FDA user-fee legislation carves out baseline for medical device cybersecurity

Jefferey Metcalfe
Legislation proposes cybersecurity requirements for medical device manufacturers. Pictured: The U.S. Capitol Dome is seen on Nov. 18, 2021, in Washington. (Photo by Anna Moneymaker/Getty Images)

A newly introduced Food and Drug Administration user-fee program legislation includes a host of cybersecurity requirements for medical device manufacturers that would require developers come up with processes to identify and address security threats and vulnerabilities.

Introduced by Health Subcommittee Chairwoman Rep. Anna G. Eshoo, D-Calif., on behalf of Rep. Brett Guthrie, R-Ky., the Food and Drug Amendments of 2022 bill targets user-fees, supply chain, and clinical trial diversity.

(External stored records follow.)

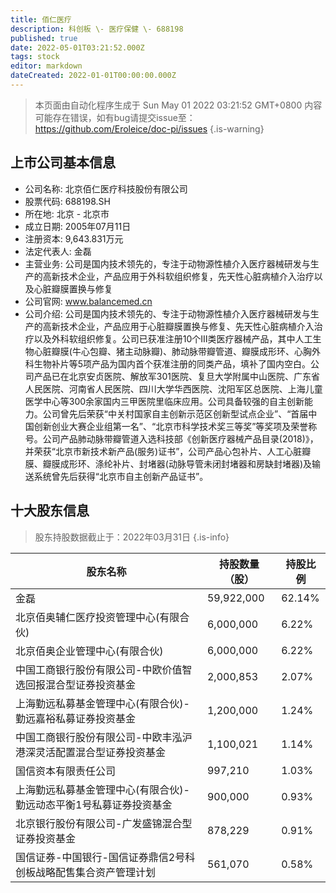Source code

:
 ```yaml
---
title: 佰仁医疗
description: 科创板 \- 医疗保健 \- 688198
published: true
date: 2022-05-01T03:21:52.000Z
tags: stock
editor: markdown
dateCreated: 2022-01-01T00:00:00.000Z
---
```


> 本页面由自动化程序生成于 Sun May 01 2022 03:21:52 GMT+0800
> 内容可能存在错误，如有bug请提交issue至：https://github.com/Eroleice/doc-pi/issues
{.is-warning}

## 上市公司基本信息
- 公司名称: 北京佰仁医疗科技股份有限公司
- 股票代码: 688198.SH
- 所在地: 北京 - 北京市
- 成立日期: 2005年07月11日
- 注册资本: 9,643.831万元
- 法定代表人: 金磊
- 主营业务: 公司是国内技术领先的，专注于动物源性植介入医疗器械研发与生产的高新技术企业，产品应用于外科软组织修复，先天性心脏病植介入治疗以及心脏瓣膜置换与修复
- 公司官网: www.balancemed.cn
- 公司介绍: 公司是国内技术领先的、专注于动物源性植介入医疗器械研发与生产的高新技术企业，产品应用于心脏瓣膜置换与修复、先天性心脏病植介入治疗以及外科软组织修复。公司已获准注册10个Ⅲ类医疗器械产品，其中人工生物心脏瓣膜(牛心包瓣、猪主动脉瓣)、肺动脉带瓣管道、瓣膜成形环、心胸外科生物补片等5项产品为国内首个获准注册的同类产品，填补了国内空白。公司产品已在北京安贞医院、解放军301医院、复旦大学附属中山医院、广东省人民医院、河南省人民医院、四川大学华西医院、沈阳军区总医院、上海儿童医学中心等300余家国内三甲医院里临床应用。公司具备较强的自主创新能力。公司曾先后荣获“中关村国家自主创新示范区创新型试点企业”、“首届中国创新创业大赛企业组第一名”、“北京市科学技术奖三等奖”等奖项及荣誉称号。公司产品肺动脉带瓣管道入选科技部《创新医疗器械产品目录(2018)》，并荣获“北京市新技术新产品(服务)证书”，公司产品心包补片、人工心脏瓣膜、瓣膜成形环、涤纶补片、封堵器(动脉导管未闭封堵器和房缺封堵器)及输送系统曾先后获得“北京市自主创新产品证书”。


## 十大股东信息
> 股东持股数据截止于：2022年03月31日
{.is-info}

| 股东名称 | 持股数量（股） | 持股比例 |
| --- | --- | --- |
| 金磊 | 59,922,000 | 62.14% |
| 北京佰奥辅仁医疗投资管理中心(有限合伙) | 6,000,000 | 6.22% |
| 北京佰奥企业管理中心(有限合伙) | 6,000,000 | 6.22% |
| 中国工商银行股份有限公司-中欧价值智选回报混合型证券投资基金 | 2,000,853 | 2.07% |
| 上海勤远私募基金管理中心(有限合伙)-勤远嘉裕私募证券投资基金 | 1,200,000 | 1.24% |
| 中国工商银行股份有限公司-中欧丰泓沪港深灵活配置混合型证券投资基金 | 1,100,021 | 1.14% |
| 国信资本有限责任公司 | 997,210 | 1.03% |
| 上海勤远私募基金管理中心(有限合伙)-勤远动态平衡1号私募证券投资基金 | 900,000 | 0.93% |
| 北京银行股份有限公司-广发盛锦混合型证券投资基金 | 878,229 | 0.91% |
| 国信证券-中国银行-国信证券鼎信2号科创板战略配售集合资产管理计划 | 561,070 | 0.58% |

The House Energy and Commerce Committee unveiled the bill on May 4, which is scheduled for markup by the Health Subcommittee this week.

Although the comprehensive package is designed to reauthorize FDA user-fee agreements, targeting lower costs, supporting innovation, and improving generic drug competition, the bill also seeks to bolster transparency, program integrity, and regulatory improvements that could improve transparency and ensure cybersecurity throughout the medical device lifecycle.

Namely, it would require any manufacturer issuing a premarket submission of a cyber device to include information relevant to ensuring the device meets cybersecurity requirements, deemed “appropriate to demonstrate a reasonable assurance of safety and effectiveness” by the secretary of Health and Human Services.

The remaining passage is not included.